In particular, publishers and authors are opposed to the online search giant's "Google Books" digital library project, which has already scanned approximately 10 million books in 40 languages from a number of major American libraries to make them available for online viewing. The project aims to make money by selling digital versions to US customers of hard-to-find books that are still under copyright. Scanned items that are out of copyright or whose authors have declined payment will be available online free of charge. Likewise, although the project does not involve books that are covered by copyright outside the US, it will include books by foreign authors -- many in translation -- that have gone out-of-print there.
The company has already reached a settlement with US authors and publishers that covers all books unless the copyright holder opts out of the arrangement. According to the settlement, authors who opt to have their works included in the project will be paid $60 ($42) per book. The settlement has not gone into effect yet, however, as it is still being reviewed by the US Department of Justice. A federal court is scheduled to rule on the agreement on Oct. 7.
Monday's meeting was summoned to allow critics and supporters of the project to voice their opinions and discuss how the US settlement would affect European authors before the European Commission. At it, Google representatives pledged to allow foreign authors and publishers to appoint two representatives to the board of the Books Rights Registry, the organization charged with overseeing the management of US copyrights affected by the project.
The company also tried to placate European publishers by saying that it would only display out-of-print translations of works that were still commercially available in Europe with the approval of their copyright holders. It also pledged to make greater efforts to ensure that books are truly out-of-print before making them available in digital form.
Google defended its project by stressing how it would help people looking for out-of-print works. "We have seen a democratization of access to online information," said Dan Clancy, the architect of the program. "You can discover information which you did not know was there. It's important that these books aren't left behind."
A Messy State of Affairs
The EU already has a similar project, Europeana, which has already scanned 4.6 million books, maps, photos, film clips and newspapers. But the project has been much slower than the Google one, which has raised fears among European publishers, libraries and copyright holders that Google's project will get so far ahead of the European one that it will create a de facto monopoly for digital access.

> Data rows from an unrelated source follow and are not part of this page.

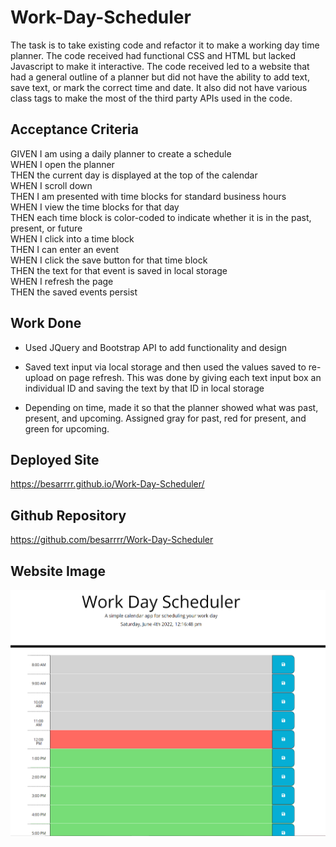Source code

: # Work-Day-Scheduler

The task is to take existing code and refactor it to make a working day time planner. The code received had functional CSS and HTML but lacked Javascript to make it interactive. The code received led to a website that had a general outline of a planner but did not have the ability to add text, save text, or mark the correct time and date. It also did not have various class tags to make the most of the third party APIs used in the code. 


## Acceptance Criteria

GIVEN I am using a daily planner to create a schedule<br>
WHEN I open the planner<br>
THEN the current day is displayed at the top of the calendar<br>
WHEN I scroll down<br>
THEN I am presented with time blocks for standard business hours<br>
WHEN I view the time blocks for that day<br>
THEN each time block is color-coded to indicate whether it is in the past, present, or future<br>
WHEN I click into a time block<br>
THEN I can enter an event<br>
WHEN I click the save button for that time block<br>
THEN the text for that event is saved in local storage<br>
WHEN I refresh the page<br>
THEN the saved events persist


## Work Done

* Used JQuery and Bootstrap API to add functionality and design

* Saved text input via local storage and then used the values saved to re-upload on page refresh. This was done by giving each text input box an individual ID and saving the text by that ID in local storage

* Depending on time, made it so that the planner showed what was past, present, and upcoming. Assigned gray for past, red for present, and green for upcoming. 



## Deployed Site

https://besarrrr.github.io/Work-Day-Scheduler/


## Github Repository

https://github.com/besarrrr/Work-Day-Scheduler

## Website Image

![Sample image](./assets/images/Screenshot%202022-06-04%20121900.png)







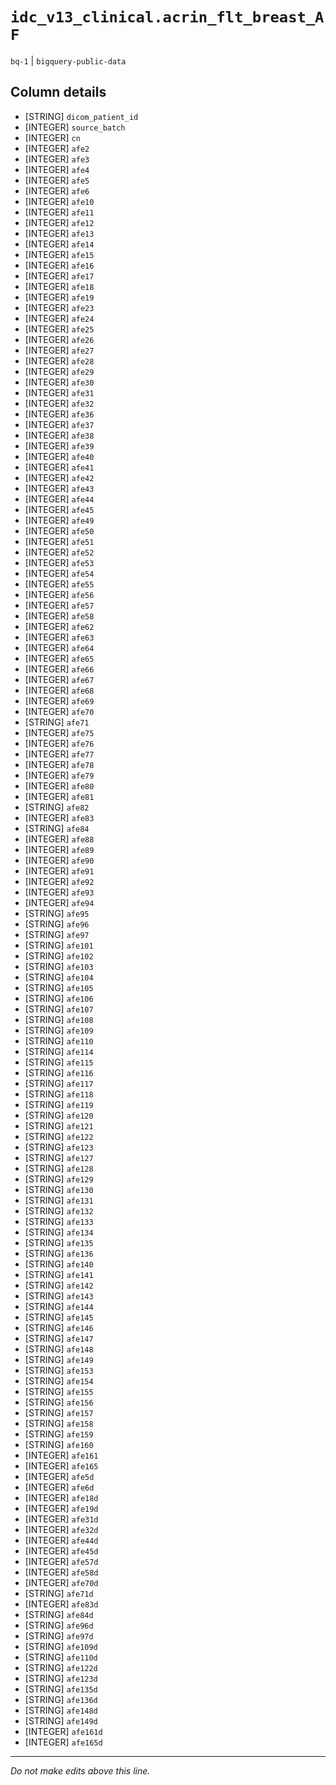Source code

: # `idc_v13_clinical.acrin_flt_breast_AF`
`bq-1` | `bigquery-public-data`

## Column details
* [STRING]    `dicom_patient_id`
* [INTEGER]   `source_batch`
* [INTEGER]   `cn`
* [INTEGER]   `afe2`
* [INTEGER]   `afe3`
* [INTEGER]   `afe4`
* [INTEGER]   `afe5`
* [INTEGER]   `afe6`
* [INTEGER]   `afe10`
* [INTEGER]   `afe11`
* [INTEGER]   `afe12`
* [INTEGER]   `afe13`
* [INTEGER]   `afe14`
* [INTEGER]   `afe15`
* [INTEGER]   `afe16`
* [INTEGER]   `afe17`
* [INTEGER]   `afe18`
* [INTEGER]   `afe19`
* [INTEGER]   `afe23`
* [INTEGER]   `afe24`
* [INTEGER]   `afe25`
* [INTEGER]   `afe26`
* [INTEGER]   `afe27`
* [INTEGER]   `afe28`
* [INTEGER]   `afe29`
* [INTEGER]   `afe30`
* [INTEGER]   `afe31`
* [INTEGER]   `afe32`
* [INTEGER]   `afe36`
* [INTEGER]   `afe37`
* [INTEGER]   `afe38`
* [INTEGER]   `afe39`
* [INTEGER]   `afe40`
* [INTEGER]   `afe41`
* [INTEGER]   `afe42`
* [INTEGER]   `afe43`
* [INTEGER]   `afe44`
* [INTEGER]   `afe45`
* [INTEGER]   `afe49`
* [INTEGER]   `afe50`
* [INTEGER]   `afe51`
* [INTEGER]   `afe52`
* [INTEGER]   `afe53`
* [INTEGER]   `afe54`
* [INTEGER]   `afe55`
* [INTEGER]   `afe56`
* [INTEGER]   `afe57`
* [INTEGER]   `afe58`
* [INTEGER]   `afe62`
* [INTEGER]   `afe63`
* [INTEGER]   `afe64`
* [INTEGER]   `afe65`
* [INTEGER]   `afe66`
* [INTEGER]   `afe67`
* [INTEGER]   `afe68`
* [INTEGER]   `afe69`
* [INTEGER]   `afe70`
* [STRING]    `afe71`
* [INTEGER]   `afe75`
* [INTEGER]   `afe76`
* [INTEGER]   `afe77`
* [INTEGER]   `afe78`
* [INTEGER]   `afe79`
* [INTEGER]   `afe80`
* [INTEGER]   `afe81`
* [STRING]    `afe82`
* [INTEGER]   `afe83`
* [STRING]    `afe84`
* [INTEGER]   `afe88`
* [INTEGER]   `afe89`
* [INTEGER]   `afe90`
* [INTEGER]   `afe91`
* [INTEGER]   `afe92`
* [INTEGER]   `afe93`
* [INTEGER]   `afe94`
* [STRING]    `afe95`
* [STRING]    `afe96`
* [STRING]    `afe97`
* [STRING]    `afe101`
* [STRING]    `afe102`
* [STRING]    `afe103`
* [STRING]    `afe104`
* [STRING]    `afe105`
* [STRING]    `afe106`
* [STRING]    `afe107`
* [STRING]    `afe108`
* [STRING]    `afe109`
* [STRING]    `afe110`
* [STRING]    `afe114`
* [STRING]    `afe115`
* [STRING]    `afe116`
* [STRING]    `afe117`
* [STRING]    `afe118`
* [STRING]    `afe119`
* [STRING]    `afe120`
* [STRING]    `afe121`
* [STRING]    `afe122`
* [STRING]    `afe123`
* [STRING]    `afe127`
* [STRING]    `afe128`
* [STRING]    `afe129`
* [STRING]    `afe130`
* [STRING]    `afe131`
* [STRING]    `afe132`
* [STRING]    `afe133`
* [STRING]    `afe134`
* [STRING]    `afe135`
* [STRING]    `afe136`
* [STRING]    `afe140`
* [STRING]    `afe141`
* [STRING]    `afe142`
* [STRING]    `afe143`
* [STRING]    `afe144`
* [STRING]    `afe145`
* [STRING]    `afe146`
* [STRING]    `afe147`
* [STRING]    `afe148`
* [STRING]    `afe149`
* [STRING]    `afe153`
* [STRING]    `afe154`
* [STRING]    `afe155`
* [STRING]    `afe156`
* [STRING]    `afe157`
* [STRING]    `afe158`
* [STRING]    `afe159`
* [STRING]    `afe160`
* [INTEGER]   `afe161`
* [INTEGER]   `afe165`
* [INTEGER]   `afe5d`
* [INTEGER]   `afe6d`
* [INTEGER]   `afe18d`
* [INTEGER]   `afe19d`
* [INTEGER]   `afe31d`
* [INTEGER]   `afe32d`
* [INTEGER]   `afe44d`
* [INTEGER]   `afe45d`
* [INTEGER]   `afe57d`
* [INTEGER]   `afe58d`
* [INTEGER]   `afe70d`
* [STRING]    `afe71d`
* [INTEGER]   `afe83d`
* [STRING]    `afe84d`
* [STRING]    `afe96d`
* [STRING]    `afe97d`
* [STRING]    `afe109d`
* [STRING]    `afe110d`
* [STRING]    `afe122d`
* [STRING]    `afe123d`
* [STRING]    `afe135d`
* [STRING]    `afe136d`
* [STRING]    `afe148d`
* [STRING]    `afe149d`
* [INTEGER]   `afe161d`
* [INTEGER]   `afe165d`

-------------------------------------------------------------------------------
*Do not make edits above this line.*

At Monday's meeting, however, the European Commission was quick to point out that one of the reasons for the project's slow pace was the fact that each of the EU's 27 member states has its own copyright laws. "We also need to take a hard look at the copyright system we have in Europe," the commission said, according to the Associated Press. It also called for new copyright rules that would allow more books to be scanned, noting that only 1 percent of the books in the national libraries of EU countries had been digitally scanned.
This complicated situation has led Google to decide that it will try to seek individual deals with various European copyright groups, rather than pursuing an overarching deal like the one awaiting approval in the United States.
Strong German Opposition
The project has been the object of heated attack in Germany. For example, in April, a group of 1,300 German authors petitioned German politicians to wage "a resolute defense, with all the means at their disposal" to protect intellectual property rights.
German Justice Minister Brigitte Zypries has been leading resistance to the project in Germany. In Monday's edition of the daily Stuttgarter Nachrichten, Zypries accused Google of behaving in a "simply unlawful" way. "Google says that we're going to scan things first, creating a fait accompli, and if that bothers the copyright holder, then he or she can let us know," Zypries said. "That just doesn't work."
Zypries went on to point out what she saw as potential changes in the future that could make Google's plan less benign than it now seems, such as if the company decided to sell the project's rights to another entity.
Likewise, she joined the chorus of people complaining about potential antitrust issues, which includes Google's Internet rivals Microsoft, Yahoo and Amazon. "We can't let the inventory of books in the world fall into the hands of a monopolist who can dictate prices and decide who has access to particular books," she said.
Still, others see many potential benefits in the project. "For us who are authors of out-of-print books, it brings our work to a whole new audience," author James Gleick told the hearing, according to Reuters. And Sylvia Van Peteghem, the chief librarian of Belgium's Ghent University, praised Google's project for bringing about "a revival of old books," according to the Associated Press.